Para quienes hemos participado en estas manifestaciones puede que la película tenga algunos tintes predecibles. Sin embargo, los personajes entregan mucho de su mundo interior que da un sentido que entrelaza el relato libertario de lo romántico con sentimientos que se escriben en hojas de cuaderno. Martín y Laura hacen un guiño a esos instantes que hacen únicos los momentos de las historias de toma. Porque en el fulgor de las pasiones se revelan verdades, y la vida entrega nuevas luces de caminos que se habían ocultado traviesamente, pero que las circunstancias obligan a reobservar lo que ayer pasaba desapercibido; sumado a esto un clímax donde muestra la decadencia de lo sórdido que puede resultar el excesivo cálculo de las vicisitudes humanas, aquellas que no puedes tener siempre bajo control, como le ocurre en algún momento a Paredes.
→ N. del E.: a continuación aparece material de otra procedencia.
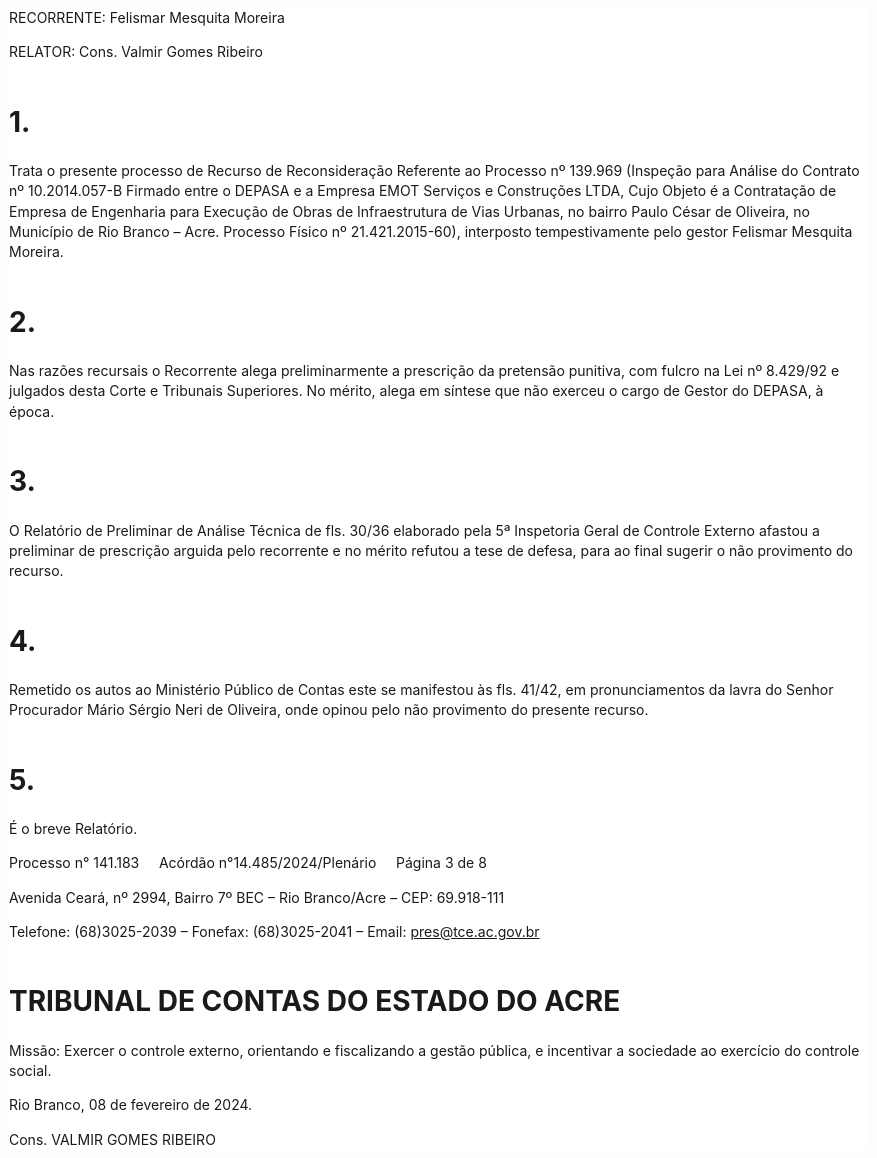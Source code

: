 RECORRENTE: Felismar Mesquita Moreira

RELATOR: Cons. Valmir Gomes Ribeiro

# 1.

Trata o presente processo de Recurso de Reconsideração Referente ao Processo nº 139.969 (Inspeção para Análise do Contrato nº 10.2014.057-B Firmado entre o DEPASA e a Empresa EMOT Serviços e Construções LTDA, Cujo Objeto é a Contratação de Empresa de Engenharia para Execução de Obras de Infraestrutura de Vias Urbanas, no bairro Paulo César de Oliveira, no Município de Rio Branco – Acre. Processo Físico nº 21.421.2015-60), interposto tempestivamente pelo gestor Felismar Mesquita Moreira.

# 2.

Nas razões recursais o Recorrente alega preliminarmente a prescrição da pretensão punitiva, com fulcro na Lei nº 8.429/92 e julgados desta Corte e Tribunais Superiores. No mérito, alega em síntese que não exerceu o cargo de Gestor do DEPASA, à época.

# 3.

O Relatório de Preliminar de Análise Técnica de fls. 30/36 elaborado pela 5ª Inspetoria Geral de Controle Externo afastou a preliminar de prescrição arguida pelo recorrente e no mérito refutou a tese de defesa, para ao final sugerir o não provimento do recurso.

# 4.

Remetido os autos ao Ministério Público de Contas este se manifestou às fls. 41/42, em pronunciamentos da lavra do Senhor Procurador Mário Sérgio Neri de Oliveira, onde opinou pelo não provimento do presente recurso.

# 5.

É o breve Relatório.

Processo n° 141.183 &nbsp;&nbsp;&nbsp; Acórdão n°14.485/2024/Plenário &nbsp;&nbsp;&nbsp; Página 3 de 8

Avenida Ceará, nº 2994, Bairro 7º BEC – Rio Branco/Acre – CEP: 69.918-111

Telefone: (68)3025-2039 – Fonefax: (68)3025-2041 – Email: pres@tce.ac.gov.br

# TRIBUNAL DE CONTAS DO ESTADO DO ACRE

Missão: Exercer o controle externo, orientando e fiscalizando a gestão pública, e incentivar a sociedade ao exercício do controle social.

Rio Branco, 08 de fevereiro de 2024.

Cons. VALMIR GOMES RIBEIRO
Esta película, en consecuencia, muestra con elocuencia una realidad que se vivió en todo el país. Un testimonio fehaciente y riguroso de cómo la organización estudiantil vivió una evolución interna que hasta el día de hoy se ha luchado cada año por cuidar. Estamos claros que desde ese instante, los estudiantes siempre han tenido algo que decir y han marcado pauta para las políticas en materia de educación, aunque la máquina se siga pasando de la forma más sutil. Sin embargo, a mi juicio, La Isla de los Pingüinos se erige como un contenido obligatorio, incluso, para todo estudiante que se presuma con el sueño de cambiar su realidad.
Sin temor a la exageración, estimo recomendable incluso su proyección en los colegios, para analizarla y que las generaciones venideras conozcan cómo se construyó una organización que hoy por hoy tanbién les pertenece, y de cómo se lograron los cambios sociales que hoy pueden disfrutar y ejercer -el pase escolar 24/7, la gratuidad, entre otras-, aunque todavía no se haya derrotado del todo el sistema educativo con las lógicas del mercado, del management y la accountability; pero bien que puede servir para encender esa llama que, como dijera Salvador Allende, citado por Javi Frutas en la película (personaje de interesante evolución), dé cuenta de aquella contradicción biológica que resulta ser joven y no ser revolucionario.
¿Cómo no puede resultar este recuerdo, entonces, un hermoso recocijo?
Les dejo el tráiler.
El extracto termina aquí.